Once this identification is removed, the test brand convincingly maps with the secondary stimuli among non-users of products in this category. They perceive the test brand as similar to the secondary group of stimuli along the two principal dimensions of their perceptual space, consistency and color. While category users continue to recognize "type", even without labels, and tend to utilize it in their perceptual judgement of the stimuli (paralleling the labeled configuration), the important finding is that those subjects who are potential users do not. For these subjects, the unlabeled test brand is considered similar to unlabeled stimuli perceptually opposite o. the primary group. To label the test brand a primary group product would appear to be inconsistent with natural cognition.

This point is strongly reinforced in the analysis of taste and usage expectation, where a strong synesthetic effect is noted. When subjects have only the raw stimuli for judgement, they appear to translate the stimulus color to a perceived notion of taste, ascribing various taste attributes in a monotonic relation to the position on the color spectrum (i.e. if an orange stimuli were considered mild, a red stimuli would be considered less mild, and so on). The taste perception maps quite nicely in a single dimension, reflecting the color continuum running from orange through black.

The perceived usage of the stimuli, when subjects have only the raw stimuli for judgement, again follows this same orange through black color continuum. It would seem that the visual color mode reflected by the stimuli is interpreted in terms appropriate for specific usage, and that the test brand is perceived as similar to the secondary group of stimuli rather than the primary group.

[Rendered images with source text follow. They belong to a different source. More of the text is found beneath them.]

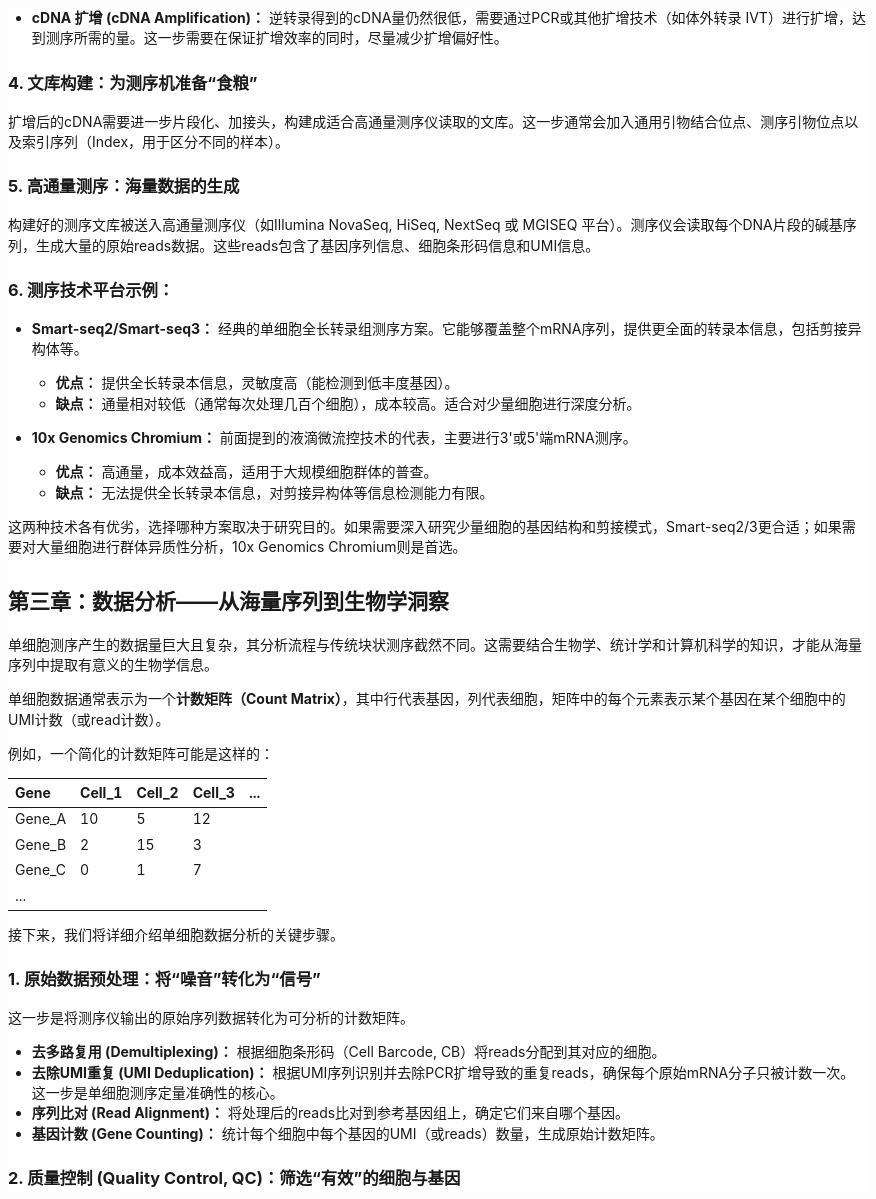*   **cDNA 扩增 (cDNA Amplification)：** 逆转录得到的cDNA量仍然很低，需要通过PCR或其他扩增技术（如体外转录 IVT）进行扩增，达到测序所需的量。这一步需要在保证扩增效率的同时，尽量减少扩增偏好性。

### 4. 文库构建：为测序机准备“食粮”

扩增后的cDNA需要进一步片段化、加接头，构建成适合高通量测序仪读取的文库。这一步通常会加入通用引物结合位点、测序引物位点以及索引序列（Index，用于区分不同的样本）。

### 5. 高通量测序：海量数据的生成

构建好的测序文库被送入高通量测序仪（如Illumina NovaSeq, HiSeq, NextSeq 或 MGISEQ 平台）。测序仪会读取每个DNA片段的碱基序列，生成大量的原始reads数据。这些reads包含了基因序列信息、细胞条形码信息和UMI信息。

### 6. 测序技术平台示例：

*   **Smart-seq2/Smart-seq3：** 经典的单细胞全长转录组测序方案。它能够覆盖整个mRNA序列，提供更全面的转录本信息，包括剪接异构体等。
    *   **优点：** 提供全长转录本信息，灵敏度高（能检测到低丰度基因）。
    *   **缺点：** 通量相对较低（通常每次处理几百个细胞），成本较高。适合对少量细胞进行深度分析。

*   **10x Genomics Chromium：** 前面提到的液滴微流控技术的代表，主要进行3'或5'端mRNA测序。
    *   **优点：** 高通量，成本效益高，适用于大规模细胞群体的普查。
    *   **缺点：** 无法提供全长转录本信息，对剪接异构体等信息检测能力有限。

这两种技术各有优劣，选择哪种方案取决于研究目的。如果需要深入研究少量细胞的基因结构和剪接模式，Smart-seq2/3更合适；如果需要对大量细胞进行群体异质性分析，10x Genomics Chromium则是首选。

## 第三章：数据分析——从海量序列到生物学洞察

单细胞测序产生的数据量巨大且复杂，其分析流程与传统块状测序截然不同。这需要结合生物学、统计学和计算机科学的知识，才能从海量序列中提取有意义的生物学信息。

单细胞数据通常表示为一个**计数矩阵（Count Matrix）**，其中行代表基因，列代表细胞，矩阵中的每个元素表示某个基因在某个细胞中的UMI计数（或read计数）。

例如，一个简化的计数矩阵可能是这样的：

| Gene | Cell_1 | Cell_2 | Cell_3 | ... |
| :--- | :----- | :----- | :----- | :-- |
| Gene_A | 10     | 5      | 12     |     |
| Gene_B | 2      | 15     | 3      |     |
| Gene_C | 0      | 1      | 7      |     |
| ...    |        |        |        |     |

接下来，我们将详细介绍单细胞数据分析的关键步骤。

### 1. 原始数据预处理：将“噪音”转化为“信号”

这一步是将测序仪输出的原始序列数据转化为可分析的计数矩阵。

*   **去多路复用 (Demultiplexing)：** 根据细胞条形码（Cell Barcode, CB）将reads分配到其对应的细胞。
*   **去除UMI重复 (UMI Deduplication)：** 根据UMI序列识别并去除PCR扩增导致的重复reads，确保每个原始mRNA分子只被计数一次。这一步是单细胞测序定量准确性的核心。
*   **序列比对 (Read Alignment)：** 将处理后的reads比对到参考基因组上，确定它们来自哪个基因。
*   **基因计数 (Gene Counting)：** 统计每个细胞中每个基因的UMI（或reads）数量，生成原始计数矩阵。

### 2. 质量控制 (Quality Control, QC)：筛选“有效”的细胞与基因
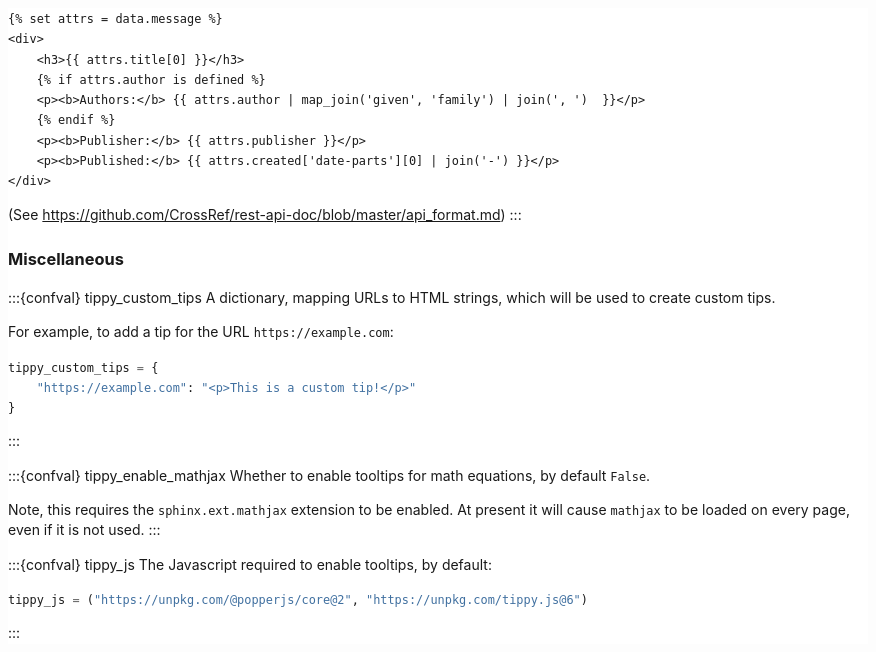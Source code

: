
 ```jinja
{% set attrs = data.message %}
<div>
    <h3>{{ attrs.title[0] }}</h3>
    {% if attrs.author is defined %}
    <p><b>Authors:</b> {{ attrs.author | map_join('given', 'family') | join(', ')  }}</p>
    {% endif %}
    <p><b>Publisher:</b> {{ attrs.publisher }}</p>
    <p><b>Published:</b> {{ attrs.created['date-parts'][0] | join('-') }}</p>
</div>
```

(See <https://github.com/CrossRef/rest-api-doc/blob/master/api_format.md>)
:::


### Miscellaneous

:::{confval} tippy_custom_tips
A dictionary, mapping URLs to HTML strings, which will be used to create custom tips.

For example, to add a tip for the URL `https://example.com`:

```python
tippy_custom_tips = {
    "https://example.com": "<p>This is a custom tip!</p>"
}
```

:::

:::{confval} tippy_enable_mathjax
Whether to enable tooltips for math equations, by default `False`.

Note, this requires the `sphinx.ext.mathjax` extension to be enabled.
At present it will cause `mathjax` to be loaded on every page, even if it is not used.
:::

:::{confval} tippy_js
The Javascript required to enable tooltips, by default:

```python
tippy_js = ("https://unpkg.com/@popperjs/core@2", "https://unpkg.com/tippy.js@6")
```

:::


[^1]: This is a footnote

The synesthetic effects noted here as associated with these stimuli offer important insight into the latent effect of a product's color in influencing consumer perception. It is quite reasonable to assume that for this category ( and by implication other food product categories) color is a principal component of product cognition, strongly influencing the determination of other more commonly considered gustatory and end-use perceptual dimensions. The strong monotonic relationship between color and basic taste and usage expectation may greatly influence possible trial; in a sense, a product is ascribed attributes on the basis of its color.

The implicit theory or color's influence on product cognition and ultimate purchase decision-making would appear to have merit. The utilization of multidimensional scaling procedures to illustrate the perceptual judgements of consumers proved useful, clearly positioning the test brand under study as more like a secondary stimulus than a primary stimulus. The dissonance created in the consumer's mind when confronting a product at the point of purchase which is perceived to be one thing while labeled another (specifically in this case a different tasting product and one seemingly more appropriate for other uses) must certainly hurt trial. Next to the test brand on the shelf would be other items in harmony with the consumer's general cognition. It would be far easier for a consumer to choose a product which "looks" like it should taste and be used as the label indicates. For the test brand to effectively compete with these brands, it would seem the color perception should be more compatible with the category.

The application of multidimensional scaling procedures over a number of different proximity measures is a particularly useful and sensitive approach to representing certain aspects of cognition. It seems clear that subjects do use a relatively small number of organizing constructs for structuring product information in this category, and that the relationship between a general color dimension and these constructs is apparent.

It remains for future research to determine the overall effects of color in determining the perceptual judgements and evaluation of consumers with regard to food products. This study has indicated that for one category of food products, sauces, color is indeed critical, and that for a particular test brand in the category, its atypical color more closely identifies it in the consumer's mind with products outside the category.